There have been several studies comparing the accuracy of CyC with that of sCr. Li et al. [15] reported that CyC-based GFR yielded less accurate results than the MDRD formula, in diabetic patients. Whereas, Sterner et al. [16], Yeo et al. [17], and Gourishankar et al. [18] reported that CyC-based GFR was as accurate as Cr-based GFR.
The sensitivity of CyC for early detection of decreasing GFR observed in our study is clinically relevant in the light of previous research evaluating renal function. For instance, Hojs et al. [3], Kyhse-Andersen et al. [19], El-Shafey et al. [20], Xu et al. [21], Thomas and Thomas [4], Yashiro et al. [6], Mojiminiyi and Abdella [22], Maillard et al. [23], and Qutb et al. [8] all found that the diagnostic accuracy of CyC for reduced GFR was superior to that of sCr based on ROC curves. El-Shafey et al. [20] reported that CyC was more sensitive than Cr for detecting early and moderate deterioration of GFR in adult renal transplant recipients and in patients with type 2 diabetes mellitus and renal impairment. A meta-analysis of 24 studies examining the clinical utility of CyC revealed that CyC was superior to sCr for detecting impaired GFR [5].

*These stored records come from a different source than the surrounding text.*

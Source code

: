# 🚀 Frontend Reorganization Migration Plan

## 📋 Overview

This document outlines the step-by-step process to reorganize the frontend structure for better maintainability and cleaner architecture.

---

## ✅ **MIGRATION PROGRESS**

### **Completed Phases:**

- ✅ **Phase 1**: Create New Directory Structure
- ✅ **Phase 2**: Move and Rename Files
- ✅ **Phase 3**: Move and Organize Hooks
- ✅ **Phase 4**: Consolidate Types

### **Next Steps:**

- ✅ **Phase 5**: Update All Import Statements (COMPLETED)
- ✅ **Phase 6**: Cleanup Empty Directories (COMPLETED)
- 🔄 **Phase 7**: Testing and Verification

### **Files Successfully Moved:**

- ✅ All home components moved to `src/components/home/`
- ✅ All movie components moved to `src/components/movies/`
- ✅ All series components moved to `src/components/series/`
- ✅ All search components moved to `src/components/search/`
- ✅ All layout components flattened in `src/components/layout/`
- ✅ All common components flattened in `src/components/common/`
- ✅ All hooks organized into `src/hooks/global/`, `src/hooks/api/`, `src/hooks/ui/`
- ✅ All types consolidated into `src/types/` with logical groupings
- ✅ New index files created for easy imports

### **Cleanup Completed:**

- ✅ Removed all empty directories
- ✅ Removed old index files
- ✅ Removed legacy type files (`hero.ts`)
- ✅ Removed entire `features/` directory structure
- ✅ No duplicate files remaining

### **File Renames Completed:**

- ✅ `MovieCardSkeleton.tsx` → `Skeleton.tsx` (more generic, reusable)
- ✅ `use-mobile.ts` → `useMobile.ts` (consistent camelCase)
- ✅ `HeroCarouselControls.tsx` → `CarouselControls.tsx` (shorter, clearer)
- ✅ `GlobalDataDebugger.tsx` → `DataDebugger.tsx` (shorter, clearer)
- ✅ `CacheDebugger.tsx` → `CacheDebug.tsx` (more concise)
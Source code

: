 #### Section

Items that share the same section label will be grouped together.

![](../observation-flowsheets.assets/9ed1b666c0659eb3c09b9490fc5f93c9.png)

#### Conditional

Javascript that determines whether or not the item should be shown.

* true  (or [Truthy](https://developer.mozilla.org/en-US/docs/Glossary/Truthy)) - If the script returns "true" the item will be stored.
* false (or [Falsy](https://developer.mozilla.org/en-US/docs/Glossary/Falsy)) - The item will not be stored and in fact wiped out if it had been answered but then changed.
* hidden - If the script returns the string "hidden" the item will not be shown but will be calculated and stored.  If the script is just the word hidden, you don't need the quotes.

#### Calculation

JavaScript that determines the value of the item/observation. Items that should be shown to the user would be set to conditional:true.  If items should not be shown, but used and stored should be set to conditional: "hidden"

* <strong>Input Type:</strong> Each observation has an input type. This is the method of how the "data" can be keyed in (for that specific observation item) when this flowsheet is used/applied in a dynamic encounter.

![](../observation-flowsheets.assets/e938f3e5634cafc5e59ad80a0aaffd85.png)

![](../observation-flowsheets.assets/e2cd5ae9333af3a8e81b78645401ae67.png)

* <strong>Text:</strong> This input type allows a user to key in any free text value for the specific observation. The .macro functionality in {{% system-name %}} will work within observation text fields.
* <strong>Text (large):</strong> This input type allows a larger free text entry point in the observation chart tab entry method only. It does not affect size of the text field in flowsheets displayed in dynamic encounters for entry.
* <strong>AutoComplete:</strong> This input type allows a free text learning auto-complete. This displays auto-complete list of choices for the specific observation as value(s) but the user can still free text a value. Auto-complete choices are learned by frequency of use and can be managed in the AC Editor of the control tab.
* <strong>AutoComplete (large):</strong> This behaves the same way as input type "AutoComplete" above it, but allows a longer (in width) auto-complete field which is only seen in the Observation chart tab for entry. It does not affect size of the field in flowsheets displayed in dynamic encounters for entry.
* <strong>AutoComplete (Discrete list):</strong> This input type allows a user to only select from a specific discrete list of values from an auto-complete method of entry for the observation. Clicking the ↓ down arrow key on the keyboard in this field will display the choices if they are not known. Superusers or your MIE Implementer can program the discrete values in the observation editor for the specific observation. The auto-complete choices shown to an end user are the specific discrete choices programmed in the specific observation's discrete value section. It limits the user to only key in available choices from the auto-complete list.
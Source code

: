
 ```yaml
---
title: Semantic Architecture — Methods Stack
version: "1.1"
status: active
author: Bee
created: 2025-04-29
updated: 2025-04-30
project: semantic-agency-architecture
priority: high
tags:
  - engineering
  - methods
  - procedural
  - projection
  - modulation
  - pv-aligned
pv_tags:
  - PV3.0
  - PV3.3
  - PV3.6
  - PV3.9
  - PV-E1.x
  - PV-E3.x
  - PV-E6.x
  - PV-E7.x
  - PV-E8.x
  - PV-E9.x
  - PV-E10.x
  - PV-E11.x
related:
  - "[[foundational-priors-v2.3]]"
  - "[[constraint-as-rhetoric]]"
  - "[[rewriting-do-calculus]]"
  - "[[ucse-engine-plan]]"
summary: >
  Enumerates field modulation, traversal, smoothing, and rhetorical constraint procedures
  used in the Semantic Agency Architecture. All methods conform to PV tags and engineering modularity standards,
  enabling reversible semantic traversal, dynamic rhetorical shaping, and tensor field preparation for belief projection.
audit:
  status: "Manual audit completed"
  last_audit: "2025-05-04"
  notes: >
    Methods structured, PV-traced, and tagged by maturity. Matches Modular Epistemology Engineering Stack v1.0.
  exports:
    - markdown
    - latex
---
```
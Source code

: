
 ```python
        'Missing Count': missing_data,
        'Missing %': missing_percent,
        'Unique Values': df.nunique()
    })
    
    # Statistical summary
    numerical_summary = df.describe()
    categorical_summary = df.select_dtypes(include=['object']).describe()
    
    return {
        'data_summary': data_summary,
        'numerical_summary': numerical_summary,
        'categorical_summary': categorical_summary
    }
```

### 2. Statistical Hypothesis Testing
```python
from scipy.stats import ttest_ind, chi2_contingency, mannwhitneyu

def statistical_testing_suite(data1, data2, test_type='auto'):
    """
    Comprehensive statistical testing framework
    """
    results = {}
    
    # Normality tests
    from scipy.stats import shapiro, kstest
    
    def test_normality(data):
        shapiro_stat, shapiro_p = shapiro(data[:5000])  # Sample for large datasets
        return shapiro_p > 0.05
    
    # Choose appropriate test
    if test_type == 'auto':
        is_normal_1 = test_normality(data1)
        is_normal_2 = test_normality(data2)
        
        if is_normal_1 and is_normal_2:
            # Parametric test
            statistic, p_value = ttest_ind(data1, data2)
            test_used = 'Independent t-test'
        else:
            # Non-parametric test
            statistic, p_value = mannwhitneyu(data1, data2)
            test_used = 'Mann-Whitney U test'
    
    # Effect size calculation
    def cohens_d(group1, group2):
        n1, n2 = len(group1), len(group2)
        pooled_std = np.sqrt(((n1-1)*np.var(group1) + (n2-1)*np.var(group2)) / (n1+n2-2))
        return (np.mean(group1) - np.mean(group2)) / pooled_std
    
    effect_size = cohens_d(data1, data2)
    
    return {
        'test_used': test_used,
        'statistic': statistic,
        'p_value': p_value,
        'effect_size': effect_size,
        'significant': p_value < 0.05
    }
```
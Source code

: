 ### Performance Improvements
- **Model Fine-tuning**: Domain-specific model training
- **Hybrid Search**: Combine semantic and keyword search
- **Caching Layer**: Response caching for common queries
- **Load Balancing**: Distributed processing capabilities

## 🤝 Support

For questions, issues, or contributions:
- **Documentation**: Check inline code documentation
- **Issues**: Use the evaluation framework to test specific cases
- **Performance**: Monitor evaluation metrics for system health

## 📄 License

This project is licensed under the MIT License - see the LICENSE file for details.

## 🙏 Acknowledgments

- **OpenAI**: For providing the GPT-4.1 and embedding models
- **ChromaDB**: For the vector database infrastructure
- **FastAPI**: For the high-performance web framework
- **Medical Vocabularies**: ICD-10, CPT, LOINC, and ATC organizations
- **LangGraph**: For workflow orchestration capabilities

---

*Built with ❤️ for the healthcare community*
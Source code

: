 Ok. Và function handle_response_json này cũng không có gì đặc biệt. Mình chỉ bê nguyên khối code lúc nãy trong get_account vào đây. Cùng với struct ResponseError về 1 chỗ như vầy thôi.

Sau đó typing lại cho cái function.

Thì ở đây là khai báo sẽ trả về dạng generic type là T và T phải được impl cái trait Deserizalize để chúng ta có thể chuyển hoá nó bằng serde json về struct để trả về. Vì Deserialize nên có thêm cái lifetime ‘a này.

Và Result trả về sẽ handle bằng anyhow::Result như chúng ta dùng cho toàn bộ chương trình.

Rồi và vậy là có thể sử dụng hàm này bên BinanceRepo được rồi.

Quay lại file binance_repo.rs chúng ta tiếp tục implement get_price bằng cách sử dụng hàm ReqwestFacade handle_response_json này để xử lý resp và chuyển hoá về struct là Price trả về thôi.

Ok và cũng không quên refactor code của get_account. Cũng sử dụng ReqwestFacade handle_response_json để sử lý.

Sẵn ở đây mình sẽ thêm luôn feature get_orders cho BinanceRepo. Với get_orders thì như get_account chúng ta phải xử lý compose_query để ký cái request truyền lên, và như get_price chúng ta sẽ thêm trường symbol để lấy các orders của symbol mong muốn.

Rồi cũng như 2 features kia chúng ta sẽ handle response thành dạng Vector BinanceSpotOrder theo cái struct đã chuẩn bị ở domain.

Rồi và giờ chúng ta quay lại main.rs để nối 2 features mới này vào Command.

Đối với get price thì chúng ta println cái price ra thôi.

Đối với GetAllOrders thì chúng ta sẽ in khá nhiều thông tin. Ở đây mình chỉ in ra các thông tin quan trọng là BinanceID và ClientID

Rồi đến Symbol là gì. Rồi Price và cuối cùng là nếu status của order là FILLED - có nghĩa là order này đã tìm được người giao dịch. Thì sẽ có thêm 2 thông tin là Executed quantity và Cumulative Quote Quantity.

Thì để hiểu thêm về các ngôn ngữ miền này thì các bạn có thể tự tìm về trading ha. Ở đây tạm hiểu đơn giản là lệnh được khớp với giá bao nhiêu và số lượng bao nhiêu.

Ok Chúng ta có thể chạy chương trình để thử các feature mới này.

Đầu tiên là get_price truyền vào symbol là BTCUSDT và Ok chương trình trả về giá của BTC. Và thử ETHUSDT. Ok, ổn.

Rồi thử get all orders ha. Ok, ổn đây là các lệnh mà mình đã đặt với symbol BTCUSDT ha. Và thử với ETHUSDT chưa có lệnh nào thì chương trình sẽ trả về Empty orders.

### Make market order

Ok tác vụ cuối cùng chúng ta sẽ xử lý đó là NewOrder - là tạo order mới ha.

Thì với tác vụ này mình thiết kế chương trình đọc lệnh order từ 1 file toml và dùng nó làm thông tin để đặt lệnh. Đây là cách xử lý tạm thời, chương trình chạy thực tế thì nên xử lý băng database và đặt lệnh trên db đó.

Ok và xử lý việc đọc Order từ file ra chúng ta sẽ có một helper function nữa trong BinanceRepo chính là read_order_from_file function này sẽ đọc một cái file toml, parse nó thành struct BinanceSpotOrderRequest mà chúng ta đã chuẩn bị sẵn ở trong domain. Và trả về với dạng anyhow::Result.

In conclusion, CyC is a more sensitive indicator of low GFR than sCr (CrCl < 60 mL/min/1.73 m2). However CyC-based GFR is restrictive data, and is neither accurate nor specific for detecting CrCl. Therefore, to evaluate renal function after renal transplantation more accurately, we may need a new CyC-based GFR formula and close monitoring of sCr.